* [WHAT THIS TASK INVOLVES]
What you return should be the complete data below, word for word, with no pictures in it.

TASK MATERIAL Block Start

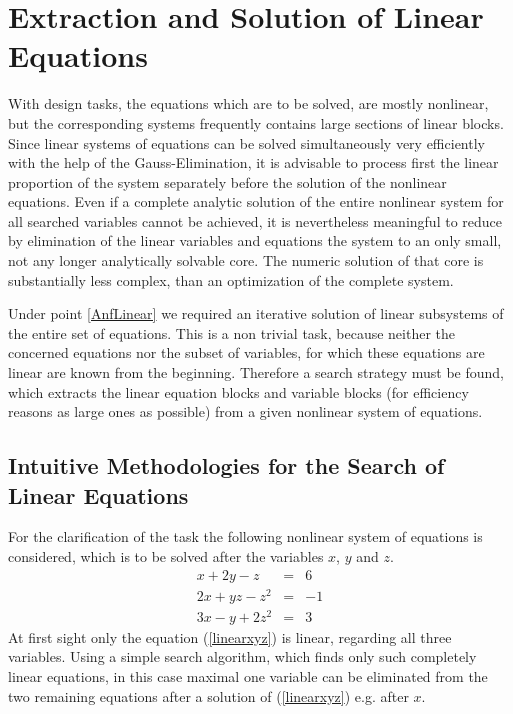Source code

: \section{Extraction and Solution of Linear Equations}

With design tasks, the equations which are to be solved, are mostly nonlinear,  but the corresponding systems frequently contains  large sections of linear blocks. Since linear systems of equations can be solved simultaneously very efficiently with the help of the Gauss-Elimination, it is advisable to process first the linear proportion of the system separately before the solution of the nonlinear equations. Even if a complete analytic solution of the entire nonlinear system  for all searched variables cannot be achieved, it is nevertheless meaningful  to reduce by elimination of the linear variables and equations the system to an only small, not any longer analytically solvable core. The numeric solution of that core is substantially less complex, than an optimization of the complete system. 

Under point \ref{AnfLinear} we required an iterative solution  of linear subsystems of the entire set of equations. This is a non trivial task, because neither the  concerned equations  nor the subset of variables, for which these equations are linear are known from the beginning. Therefore a search strategy must be found, which extracts the linear equation blocks and variable blocks (for efficiency reasons as large ones as possible)  from a given nonlinear system of equations.

\subsection{\label{intuitive}Intuitive Methodologies for the Search of Linear Equations}

For the clarification of the task the following nonlinear system of equations is considered, which is to be solved after the variables $x$, $y$ and $z$.  
\begin{eqnarray}
 x + 2y -    z &=&  6 \label{linearxyz} \\
2x + yz -  z^2 &=& -1 \label{linearx}   \\
3x -  y + 2z^2 &=&  3 \label{linearxy}
\end{eqnarray}
At first sight only the equation (\ref{linearxyz}) is linear, regarding all three variables.  Using  a simple search algorithm, which finds only such completely linear equations, in this case maximal one variable can be eliminated from the two remaining equations after a solution of (\ref{linearxyz}) e.g. after $x$. 

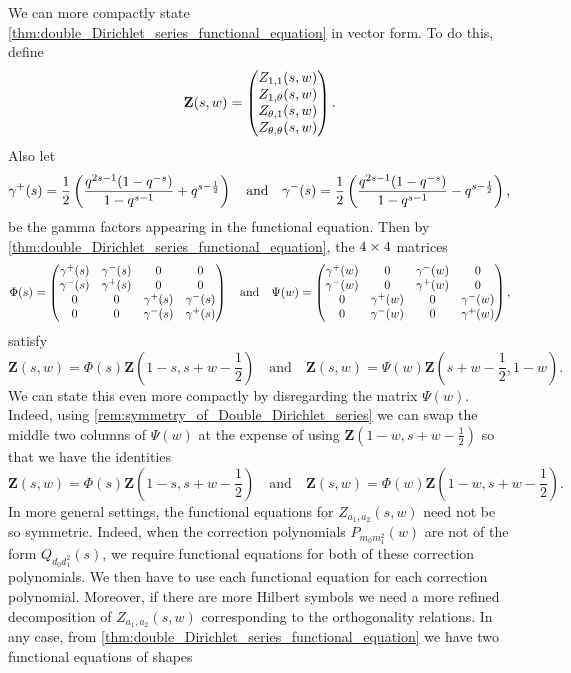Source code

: \documentclass[12pt,reqno,oneside]{amsart}
\begin{document}
    We can more compactly state \cref{thm:double_Dirichlet_series_functional_equation} in vector form. To do this, define
    \[
        \mathbf{Z}(s,w) = \begin{pmatrix} Z_{1,1}(s,w) \\ Z_{1,\theta}(s,w) \\ Z_{\theta,1}(s,w) \\ Z_{\theta,\theta}(s,w) \end{pmatrix}.
    \]
    Also let
    \[
        \gamma^{+}(s) = \frac{1}{2}\left(\frac{q^{2s-1}(1-q^{-s})}{1-q^{s-1}}+q^{s-\frac{1}{2}}\right) \quad \text{and} \quad \gamma^{-}(s) = \frac{1}{2}\left(\frac{q^{2s-1}(1-q^{-s})}{1-q^{s-1}}-q^{s-\frac{1}{2}}\right),
    \]
    be the gamma factors appearing in the functional equation. Then by \cref{thm:double_Dirichlet_series_functional_equation}, the $4 \times 4$ matrices
    \[
        \Phi(s) = \begin{pmatrix} \gamma^{+}(s) & \gamma^{-}(s) & 0 & 0 \\ \gamma^{-}(s) & \gamma^{+}(s) & 0 & 0 \\ 0 & 0 & \gamma^{+}(s) & \gamma^{-}(s) \\ 0 & 0 & \gamma^{-}(s) & \gamma^{+}(s) \\ \end{pmatrix} \quad \text{and} \quad \Psi(w) = \begin{pmatrix} 
        \gamma^{+}(w) & 0 & \gamma^{-}(w) & 0 \\ 
        \gamma^{-}(w) & 0 & \gamma^{+}(w) & 0 \\ 
        0 & \gamma^{+}(w) & 0 & \gamma^{-}(w) \\ 
        0 & \gamma^{-}(w) & 0 & \gamma^{+}(w) \\ \end{pmatrix},
    \]
    satisfy
    \[
        \mathbf{Z}(s,w) = \Phi(s)\mathbf{Z}\left(1-s,s+w-\frac{1}{2}\right) \quad \text{and} \quad \mathbf{Z}(s,w) = \Psi(w)\mathbf{Z}\left(s+w-\frac{1}{2},1-w\right).
    \]
    We can state this even more compactly by disregarding the matrix $\Psi(w)$. Indeed, using \cref{rem:symmetry_of_Double_Dirichlet_series} we can swap the middle two columns of $\Psi(w)$ at the expense of using $\textbf{Z}\left(1-w,s+w-\frac{1}{2}\right)$ so that we have the identities
    \[
        \mathbf{Z}(s,w) = \Phi(s)\mathbf{Z}\left(1-s,s+w-\frac{1}{2}\right) \quad \text{and} \quad \mathbf{Z}(s,w) = \Phi(w)\mathbf{Z}\left(1-w,s+w-\frac{1}{2}\right).
    \]
    In more general settings, the functional equations for $Z_{a_{1},a_{2}}(s,w)$ need not be so symmetric. Indeed, when the correction polynomials $P_{m_{0}m_{1}^{2}}(w)$ are not of the form $Q_{d_{0}d_{1}^{2}}(s)$, we require functional equations for both of these correction polynomials. We then have to use each functional equation for each correction polynomial. Moreover, if there are more Hilbert symbols we need a more refined decomposition of $Z_{a_{1},a_{2}}(s,w)$ corresponding to the orthogonality relations. In any case, from \cref{thm:double_Dirichlet_series_functional_equation} we have two functional equations of shapes
\end{document}
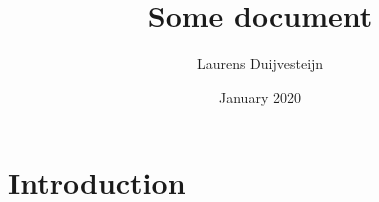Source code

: \documentclass[a4paper]{article}
\title{Some document}
\author{Laurens Duijvesteijn}
\date{January 2020}
\begin{document}
\maketitle

\section{Introduction}
\end{document}
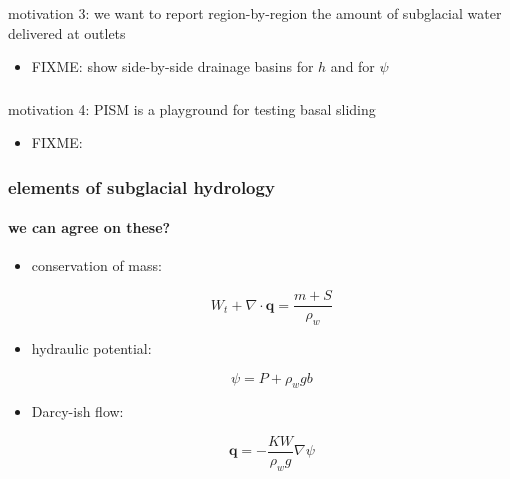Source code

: \documentclass[hide notes,intlimits]{beamer}
\begin{document}
\begin{frame}
  \frametitle{\whytitle}
  
\begin{center}
  motivation 3: we want to report region-by-region the amount of subglacial water delivered at outlets
\end{center}
  
  \begin{itemize}
    \item FIXME: show side-by-side drainage basins for $h$ and for $\psi$
  \end{itemize}

\end{frame}


\begin{frame}
  \frametitle{\whytitle}
  
\begin{center}
  motivation 4: PISM is a playground for testing basal sliding
\end{center}
  
  \begin{itemize}
    \item FIXME: 
  \end{itemize}

\end{frame}


\begin{frame}
  \frametitle{elements of subglacial hydrology}
  \framesubtitle{we can agree on these?}

\newcommand{\bq}{\mathbf{q}}

  \begin{itemize}
    \item conservation of mass:
    
    $$W_t + \nabla \cdot \bq = \frac{m + S}{\rho_w}$$

    \item hydraulic potential:
    
    $$\psi = P + \rho_w g b$$

    \item Darcy-ish flow:
    
    $$\bq = - \frac{K W}{\rho_w g} \nabla \psi $$
  \end{itemize}

\end{frame}
\end{document}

TASK MATERIAL Block End

* [OUTPUT OF THE TASK]
Source code

: \section{Extraction and Solution of Linear Equations}

With design tasks, the equations which are to be solved, are mostly nonlinear,  but the corresponding systems frequently contains  large sections of linear blocks. Since linear systems of equations can be solved simultaneously very efficiently with the help of the Gauss-Elimination, it is advisable to process first the linear proportion of the system separately before the solution of the nonlinear equations. Even if a complete analytic solution of the entire nonlinear system  for all searched variables cannot be achieved, it is nevertheless meaningful  to reduce by elimination of the linear variables and equations the system to an only small, not any longer analytically solvable core. The numeric solution of that core is substantially less complex, than an optimization of the complete system. 

Under point \ref{AnfLinear} we required an iterative solution  of linear subsystems of the entire set of equations. This is a non trivial task, because neither the  concerned equations  nor the subset of variables, for which these equations are linear are known from the beginning. Therefore a search strategy must be found, which extracts the linear equation blocks and variable blocks (for efficiency reasons as large ones as possible)  from a given nonlinear system of equations.

\subsection{\label{intuitive}Intuitive Methodologies for the Search of Linear Equations}

For the clarification of the task the following nonlinear system of equations is considered, which is to be solved after the variables $x$, $y$ and $z$.  
\begin{eqnarray}
 x + 2y -    z &=&  6 \label{linearxyz} \\
2x + yz -  z^2 &=& -1 \label{linearx}   \\
3x -  y + 2z^2 &=&  3 \label{linearxy}
\end{eqnarray}
At first sight only the equation (\ref{linearxyz}) is linear, regarding all three variables.  Using  a simple search algorithm, which finds only such completely linear equations, in this case maximal one variable can be eliminated from the two remaining equations after a solution of (\ref{linearxyz}) e.g. after $x$. 

Source code

: \documentclass[12pt,reqno,oneside]{amsart}
\begin{document}
    We can more compactly state \cref{thm:double_Dirichlet_series_functional_equation} in vector form. To do this, define
    \[
        \mathbf{Z}(s,w) = \begin{pmatrix} Z_{1,1}(s,w) \\ Z_{1,\theta}(s,w) \\ Z_{\theta,1}(s,w) \\ Z_{\theta,\theta}(s,w) \end{pmatrix}.
    \]
    Also let
    \[
        \gamma^{+}(s) = \frac{1}{2}\left(\frac{q^{2s-1}(1-q^{-s})}{1-q^{s-1}}+q^{s-\frac{1}{2}}\right) \quad \text{and} \quad \gamma^{-}(s) = \frac{1}{2}\left(\frac{q^{2s-1}(1-q^{-s})}{1-q^{s-1}}-q^{s-\frac{1}{2}}\right),
    \]
    be the gamma factors appearing in the functional equation. Then by \cref{thm:double_Dirichlet_series_functional_equation}, the $4 \times 4$ matrices
    \[
        \Phi(s) = \begin{pmatrix} \gamma^{+}(s) & \gamma^{-}(s) & 0 & 0 \\ \gamma^{-}(s) & \gamma^{+}(s) & 0 & 0 \\ 0 & 0 & \gamma^{+}(s) & \gamma^{-}(s) \\ 0 & 0 & \gamma^{-}(s) & \gamma^{+}(s) \\ \end{pmatrix} \quad \text{and} \quad \Psi(w) = \begin{pmatrix} 
        \gamma^{+}(w) & 0 & \gamma^{-}(w) & 0 \\ 
        \gamma^{-}(w) & 0 & \gamma^{+}(w) & 0 \\ 
        0 & \gamma^{+}(w) & 0 & \gamma^{-}(w) \\ 
        0 & \gamma^{-}(w) & 0 & \gamma^{+}(w) \\ \end{pmatrix},
    \]
    satisfy
    \[
        \mathbf{Z}(s,w) = \Phi(s)\mathbf{Z}\left(1-s,s+w-\frac{1}{2}\right) \quad \text{and} \quad \mathbf{Z}(s,w) = \Psi(w)\mathbf{Z}\left(s+w-\frac{1}{2},1-w\right).
    \]
    We can state this even more compactly by disregarding the matrix $\Psi(w)$. Indeed, using \cref{rem:symmetry_of_Double_Dirichlet_series} we can swap the middle two columns of $\Psi(w)$ at the expense of using $\textbf{Z}\left(1-w,s+w-\frac{1}{2}\right)$ so that we have the identities
    \[
        \mathbf{Z}(s,w) = \Phi(s)\mathbf{Z}\left(1-s,s+w-\frac{1}{2}\right) \quad \text{and} \quad \mathbf{Z}(s,w) = \Phi(w)\mathbf{Z}\left(1-w,s+w-\frac{1}{2}\right).
    \]
    In more general settings, the functional equations for $Z_{a_{1},a_{2}}(s,w)$ need not be so symmetric. Indeed, when the correction polynomials $P_{m_{0}m_{1}^{2}}(w)$ are not of the form $Q_{d_{0}d_{1}^{2}}(s)$, we require functional equations for both of these correction polynomials. We then have to use each functional equation for each correction polynomial. Moreover, if there are more Hilbert symbols we need a more refined decomposition of $Z_{a_{1},a_{2}}(s,w)$ corresponding to the orthogonality relations. In any case, from \cref{thm:double_Dirichlet_series_functional_equation} we have two functional equations of shapes
\end{document}
Source code

: \documentclass[a4paper]{article}
\title{Some document}
\author{Laurens Duijvesteijn}
\date{January 2020}
\begin{document}
\maketitle

\section{Introduction}
\end{document}
Source code

: \documentclass[hide notes,intlimits]{beamer}
\begin{document}
\begin{frame}
  \frametitle{\whytitle}
  
\begin{center}
  motivation 3: we want to report region-by-region the amount of subglacial water delivered at outlets
\end{center}
  
  \begin{itemize}
    \item FIXME: show side-by-side drainage basins for $h$ and for $\psi$
  \end{itemize}

\end{frame}


\begin{frame}
  \frametitle{\whytitle}
  
\begin{center}
  motivation 4: PISM is a playground for testing basal sliding
\end{center}
  
  \begin{itemize}
    \item FIXME: 
  \end{itemize}

\end{frame}


\begin{frame}
  \frametitle{elements of subglacial hydrology}
  \framesubtitle{we can agree on these?}

\newcommand{\bq}{\mathbf{q}}

  \begin{itemize}
    \item conservation of mass:
    
    $$W_t + \nabla \cdot \bq = \frac{m + S}{\rho_w}$$

    \item hydraulic potential:
    
    $$\psi = P + \rho_w g b$$

    \item Darcy-ish flow:
    
    $$\bq = - \frac{K W}{\rho_w g} \nabla \psi $$
  \end{itemize}

\end{frame}
\end{document}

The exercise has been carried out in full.